Summary of the Content

This tutorial aims at introducing essential and simplified theory of Support Vector Machines (SVMs) and KMs for the design of practical applications. It describes effective kernels for easily engineering automatic classifiers and learning to rank algorithms, also using structured data and semantic processing. Some examples are drawn from well-known tasks, i.e., Question Answering and Passage Re-ranking, Short and Long Text Categorization, Relation Extraction, Named Entity Recognition, Co-Reference Resolution. Moreover, some practical demonstrations are given with SVM-Light-TK (tree kernel) toolkit. More in detail, best practices for successfully using KMs for IR and NLP are presented according to the following outline:

(i) a very brief introduction to SVMs (explained from an application viewpoint) and KM theory (the essential content for understanding practical procedures).
(ii) Presentation of kernel engineering building blocks, such as linear, polynomial, lexical, sequence and tree kernels, by focusing on their function, accuracy and efficiency rather than their mathematical characterization, so that they can be easily understood.
(iii) Illustration of important applications for which kernels achieve the state of the art, i.e., Question Classification, Question and Answer (passage) Reranking, Relation Extraction, coreference resolution and hierarchical text categorization. In this perspective kernels for reranking will be presented as an efficient and effective approach to learning dependencies between structured input and output.
(iv) Practical exercise on quick design of ML systems using SVM-Light-TK toolkit, which encodes several kernels in SVMs.
(v) Summary of the key points to engineer innovative and effective kernels starting from basic kernels and using systematic data transformations.
(vi) Presentation of the latest KM findings: kernel-based learning on large-scale with fast SVMs, generalized structural and semantic kernels and reverse kernel engineering.

References
[1] A. Moschitti. Efficient convolution kernels for dependency and constituent syntactic trees. In Proceedings of ECML, 2006.
[2] A. Moschitti. Kernel methods, syntax and semantics for relational text categorization. In Proceeding of CIKM, 2008.
[3] A. Moschitti and S. Quarteroni. Linguistic kernels for answer re-ranking in question answering systems. Information Processing and Management, 2011.
[4] A. Severyn and A. Moschitti. Structural relationships for large-scale learning of answer re-ranking. In Proceedings of SIGIR, 2012.
[5] J. Shawe-Taylor and N. Cristianini. Kernel Methods for Pattern Analysis. Cambridge University Press, 2004

Other references are available at the Publication page.

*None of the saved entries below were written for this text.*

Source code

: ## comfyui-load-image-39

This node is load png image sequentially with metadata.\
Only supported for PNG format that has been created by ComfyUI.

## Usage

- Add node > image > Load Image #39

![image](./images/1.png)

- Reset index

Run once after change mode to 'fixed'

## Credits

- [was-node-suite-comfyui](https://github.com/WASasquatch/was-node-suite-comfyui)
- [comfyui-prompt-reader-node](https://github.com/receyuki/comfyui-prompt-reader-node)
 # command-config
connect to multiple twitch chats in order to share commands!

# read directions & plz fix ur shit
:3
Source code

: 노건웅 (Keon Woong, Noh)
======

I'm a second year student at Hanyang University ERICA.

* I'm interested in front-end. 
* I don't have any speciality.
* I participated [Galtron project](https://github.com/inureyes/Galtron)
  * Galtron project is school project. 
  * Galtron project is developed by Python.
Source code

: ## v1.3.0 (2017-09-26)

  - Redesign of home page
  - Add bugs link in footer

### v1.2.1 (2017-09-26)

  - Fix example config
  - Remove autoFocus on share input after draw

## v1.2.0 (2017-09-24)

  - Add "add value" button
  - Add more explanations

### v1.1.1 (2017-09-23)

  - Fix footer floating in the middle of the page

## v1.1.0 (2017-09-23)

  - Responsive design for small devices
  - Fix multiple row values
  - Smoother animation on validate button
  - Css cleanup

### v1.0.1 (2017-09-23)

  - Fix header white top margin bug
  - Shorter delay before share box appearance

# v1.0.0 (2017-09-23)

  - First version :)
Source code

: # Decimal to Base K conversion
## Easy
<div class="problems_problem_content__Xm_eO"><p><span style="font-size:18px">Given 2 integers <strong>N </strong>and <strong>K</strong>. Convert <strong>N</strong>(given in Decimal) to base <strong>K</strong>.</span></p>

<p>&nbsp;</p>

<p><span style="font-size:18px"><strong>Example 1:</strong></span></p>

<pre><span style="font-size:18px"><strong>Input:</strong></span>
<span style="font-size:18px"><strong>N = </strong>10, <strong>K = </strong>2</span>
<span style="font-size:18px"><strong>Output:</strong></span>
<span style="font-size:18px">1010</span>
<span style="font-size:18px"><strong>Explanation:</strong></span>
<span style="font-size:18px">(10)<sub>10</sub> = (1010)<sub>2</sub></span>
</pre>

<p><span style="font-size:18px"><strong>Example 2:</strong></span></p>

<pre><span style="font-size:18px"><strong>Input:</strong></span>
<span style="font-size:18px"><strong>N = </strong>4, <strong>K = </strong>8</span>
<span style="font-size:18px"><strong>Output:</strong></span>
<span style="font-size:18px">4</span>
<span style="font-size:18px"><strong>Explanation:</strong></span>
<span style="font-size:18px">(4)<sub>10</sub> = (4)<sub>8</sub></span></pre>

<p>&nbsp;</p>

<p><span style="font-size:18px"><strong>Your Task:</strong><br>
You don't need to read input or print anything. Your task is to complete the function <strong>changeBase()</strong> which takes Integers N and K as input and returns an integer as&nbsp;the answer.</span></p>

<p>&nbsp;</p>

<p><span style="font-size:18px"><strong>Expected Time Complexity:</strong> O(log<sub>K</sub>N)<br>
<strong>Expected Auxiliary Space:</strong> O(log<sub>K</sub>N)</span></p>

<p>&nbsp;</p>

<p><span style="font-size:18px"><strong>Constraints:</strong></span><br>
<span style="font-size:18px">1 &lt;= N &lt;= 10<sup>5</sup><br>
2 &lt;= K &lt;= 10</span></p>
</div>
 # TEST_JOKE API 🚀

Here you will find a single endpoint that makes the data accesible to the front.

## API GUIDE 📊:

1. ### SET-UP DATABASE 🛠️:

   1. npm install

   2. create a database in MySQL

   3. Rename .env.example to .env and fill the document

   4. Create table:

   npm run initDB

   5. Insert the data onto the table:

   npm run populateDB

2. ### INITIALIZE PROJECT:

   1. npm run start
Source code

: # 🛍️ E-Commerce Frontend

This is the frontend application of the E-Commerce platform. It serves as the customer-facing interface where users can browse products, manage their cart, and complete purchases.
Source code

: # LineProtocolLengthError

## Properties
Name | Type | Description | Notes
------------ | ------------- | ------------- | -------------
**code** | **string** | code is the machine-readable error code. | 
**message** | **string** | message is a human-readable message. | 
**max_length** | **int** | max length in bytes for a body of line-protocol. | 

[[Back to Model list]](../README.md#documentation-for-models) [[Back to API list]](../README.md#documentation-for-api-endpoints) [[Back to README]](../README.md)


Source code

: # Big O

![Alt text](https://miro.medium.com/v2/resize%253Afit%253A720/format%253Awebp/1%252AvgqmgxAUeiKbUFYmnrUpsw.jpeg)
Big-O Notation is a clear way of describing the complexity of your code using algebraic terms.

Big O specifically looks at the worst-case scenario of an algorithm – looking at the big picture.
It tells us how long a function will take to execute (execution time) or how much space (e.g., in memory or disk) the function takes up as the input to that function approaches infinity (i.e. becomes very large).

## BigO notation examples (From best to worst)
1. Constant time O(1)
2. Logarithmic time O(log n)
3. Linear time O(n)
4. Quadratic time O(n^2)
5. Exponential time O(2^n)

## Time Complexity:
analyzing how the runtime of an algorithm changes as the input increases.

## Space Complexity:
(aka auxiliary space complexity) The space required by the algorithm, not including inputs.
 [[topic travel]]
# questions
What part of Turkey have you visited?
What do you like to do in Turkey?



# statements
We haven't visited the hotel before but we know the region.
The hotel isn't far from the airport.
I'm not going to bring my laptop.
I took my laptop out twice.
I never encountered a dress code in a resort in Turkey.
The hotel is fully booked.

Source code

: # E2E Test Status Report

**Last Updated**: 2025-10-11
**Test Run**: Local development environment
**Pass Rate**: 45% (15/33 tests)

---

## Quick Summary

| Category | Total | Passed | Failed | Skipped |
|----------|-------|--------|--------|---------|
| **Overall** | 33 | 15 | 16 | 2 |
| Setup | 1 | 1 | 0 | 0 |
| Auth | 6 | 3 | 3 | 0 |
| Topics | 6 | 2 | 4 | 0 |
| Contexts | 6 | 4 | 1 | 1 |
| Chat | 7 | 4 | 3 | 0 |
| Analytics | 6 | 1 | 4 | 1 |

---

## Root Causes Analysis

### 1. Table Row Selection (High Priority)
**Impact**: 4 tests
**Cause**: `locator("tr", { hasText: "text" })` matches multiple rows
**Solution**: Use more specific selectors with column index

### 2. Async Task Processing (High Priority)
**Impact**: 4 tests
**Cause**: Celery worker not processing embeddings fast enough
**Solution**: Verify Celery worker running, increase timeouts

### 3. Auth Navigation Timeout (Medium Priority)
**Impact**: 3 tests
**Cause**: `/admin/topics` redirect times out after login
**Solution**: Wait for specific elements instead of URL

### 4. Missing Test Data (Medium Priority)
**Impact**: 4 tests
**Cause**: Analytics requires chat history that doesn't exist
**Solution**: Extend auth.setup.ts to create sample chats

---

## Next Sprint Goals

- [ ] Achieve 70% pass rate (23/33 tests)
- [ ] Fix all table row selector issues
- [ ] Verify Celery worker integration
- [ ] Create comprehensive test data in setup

Tutorial Outline (slightly different from the final one)

Outline and Motivation (10 min)

Kernel Machines (30 min)

- Perceptron

- Support Vector Machines

- Kernel Definition (Kernel Trick)

- Mercer's Conditions

- Kernel Operators

- Efficiency issue: when can we use kernels?

Basic Kernels and their Feature Spaces (35 min)

- Linear Kernel

- Polynomial Kernel

- Lexical Kernels

- String and Word Sequence Kernels

- Syntactic Tree Kernel, Partial Tree kernel (PTK), Semantic Syntactic Tree Kernel, Smoothed PTK

Classification with Kernels (30 min)

- Question Classification using constituency, dependency and semantic structures

- Question Classification (QC) in Jeopardy!

- Relation Extraction

- Coreference Resolution

Break (30 min)

Practical Exercise with SVM-Light-TK (30 min)

- The kernel toolkit, SVM-Light-TK

- Experiments in classroom on Question Classification

- Inspection of the input, output, and model files

- Passage reranking exercise (if there is time left)

Reranking with kernels (40 min)

- Classification of Question/Answer (QA) pairs

- Preference Reranking Kernel

- Reranking NLP tasks:

Named Entities in a Sentence
Predicate Argument Structures
Segmentation and labeling of Speech Transcriptions

- Reranking the output of a hierarchical text classifier

- Reranking Passages with relational representations:

the IBM Watson system case

Large-scale learning with kernels (15 min)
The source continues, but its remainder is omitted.